Site de la première messe à Emberton
(source : Denis Beaulieu)


Mes ancêtres s’y sont installés en 1876 et le dernier membre de ma famille directe a quitté le village 109 ans plus tard, en juin 1985. C’était ma grand-mère, veuve depuis 1981, qui ne voulait plus vivre seule. J’affectionne tout particulièrement cet endroit pour le siècle que ma famille paternelle y a passé, pour les paysages magnifiques, mais aussi parce qu’il stimule mon imaginaire historique. Pour toutes ces raisons, l’appel de texte m’a tenté.

Les consignes n’étaient pas très claires et les organisateurs difficiles à joindre, alors une fois l’excitation passée, la réflexion s’est enclenchée. Est-ce qu’un projet de généalogie me motiverait suffisamment? Est-ce que quelqu’un de la famille était mieux outillé en sources et compétences? Est-ce que je trouverais assez d’information pour écrire un bon texte?

Dans le but de répondre à ces questions, j’ai sondé deux personnes que je croyais assez passionnées pour se plonger dans pareil exercice d’écriture et de recherche. D’abord une tante qui m’a souhaité bonne chance et ensuite un oncle qui n’a pas répondu tout de suite à ma question. Ce délai a eu raison de ma motivation, établissant que ce projet n’était rien de plus pour moi qu’une lubie.
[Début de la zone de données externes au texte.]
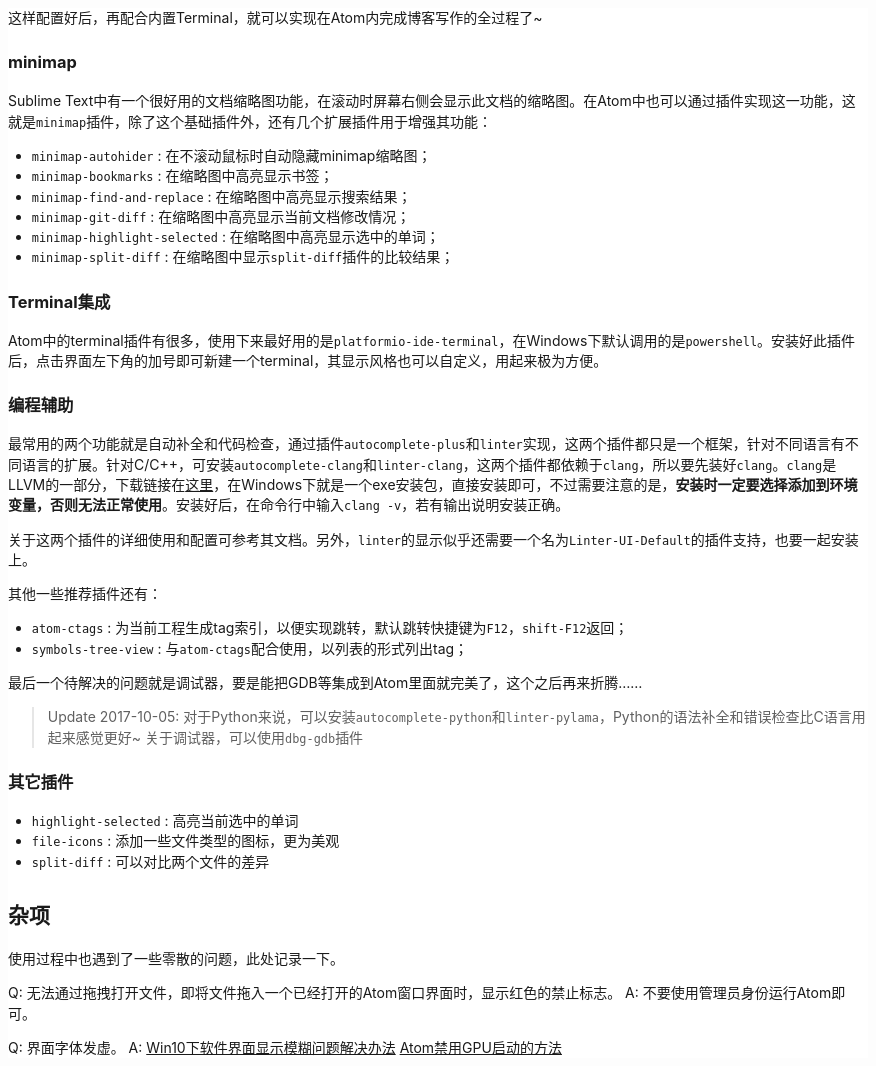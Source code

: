 这样配置好后，再配合内置Terminal，就可以实现在Atom内完成博客写作的全过程了~

### minimap

Sublime Text中有一个很好用的文档缩略图功能，在滚动时屏幕右侧会显示此文档的缩略图。在Atom中也可以通过插件实现这一功能，这就是`minimap`插件，除了这个基础插件外，还有几个扩展插件用于增强其功能：

- `minimap-autohider` : 在不滚动鼠标时自动隐藏minimap缩略图；
- `minimap-bookmarks` : 在缩略图中高亮显示书签；
- `minimap-find-and-replace` : 在缩略图中高亮显示搜索结果；
- `minimap-git-diff` : 在缩略图中高亮显示当前文档修改情况；
- `minimap-highlight-selected` : 在缩略图中高亮显示选中的单词；
- `minimap-split-diff` : 在缩略图中显示`split-diff`插件的比较结果；

### Terminal集成

Atom中的terminal插件有很多，使用下来最好用的是`platformio-ide-terminal`，在Windows下默认调用的是`powershell`。安装好此插件后，点击界面左下角的加号即可新建一个terminal，其显示风格也可以自定义，用起来极为方便。

### 编程辅助

最常用的两个功能就是自动补全和代码检查，通过插件`autocomplete-plus`和`linter`实现，这两个插件都只是一个框架，针对不同语言有不同语言的扩展。针对C/C++，可安装`autocomplete-clang`和`linter-clang`，这两个插件都依赖于`clang`，所以要先装好`clang`。`clang`是LLVM的一部分，下载链接在[这里](http://releases.llvm.org/download.html)，在Windows下就是一个exe安装包，直接安装即可，不过需要注意的是，**安装时一定要选择添加到环境变量，否则无法正常使用**。安装好后，在命令行中输入`clang -v`，若有输出说明安装正确。

关于这两个插件的详细使用和配置可参考其文档。另外，`linter`的显示似乎还需要一个名为`Linter-UI-Default`的插件支持，也要一起安装上。

其他一些推荐插件还有：

- `atom-ctags` : 为当前工程生成tag索引，以便实现跳转，默认跳转快捷键为`F12`，`shift-F12`返回；
- `symbols-tree-view` : 与`atom-ctags`配合使用，以列表的形式列出tag；

最后一个待解决的问题就是调试器，要是能把GDB等集成到Atom里面就完美了，这个之后再来折腾……

> Update 2017-10-05:
> 对于Python来说，可以安装`autocomplete-python`和`linter-pylama`，Python的语法补全和错误检查比C语言用起来感觉更好~
> 关于调试器，可以使用`dbg-gdb`插件

### 其它插件

- `highlight-selected` : 高亮当前选中的单词
- `file-icons` : 添加一些文件类型的图标，更为美观
- `split-diff` : 可以对比两个文件的差异

## 杂项

使用过程中也遇到了一些零散的问题，此处记录一下。

Q: 无法通过拖拽打开文件，即将文件拖入一个已经打开的Atom窗口界面时，显示红色的禁止标志。
A: 不要使用管理员身份运行Atom即可。

Q: 界面字体发虚。
A: [Win10下软件界面显示模糊问题解决办法](/2017/08/30/Win10_Software_Font_Blur/)
   [Atom禁用GPU启动的方法](/2017/09/06/Atom_Disable_GPU/)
Je me suis concentré sur d’autres idées puis, arriva une certaine crise qui eut un impact majeur sur notre société et qui entre autre, provoqua l’annulation de tous les événements publics imaginables qui devaient se tenir pendant l’été 2020 au Québec. Évidemment, le 150e anniversaire de la paroisse n’y a pas échappé. C’est pourquoi en me préparant à publier l’autre texte que je ne trouvais pas assez mûr, j’ai repensé à Chartierville.

L’idée de ne pas avoir de structure imposée me plaisait bien. Je pouvais parler de ce que je voulais, comme je voulais. Je me suis tourné vers l’arbre généalogique de ma famille, rédigé en 2003 à la demande d’une sœur de mon père. Je savais que j’y trouverais de l’inspiration, même si c’est un document horrible, bourré d’erreurs typographiques, manquant de rigueur et à la mise en page douteuse. Le livre comporte des faits anodins qui bien qu’amusants, sont racontés de façon absurde et il renferme des digressions éhontées, qui donnent l’impression que l’auteur était payé à la page.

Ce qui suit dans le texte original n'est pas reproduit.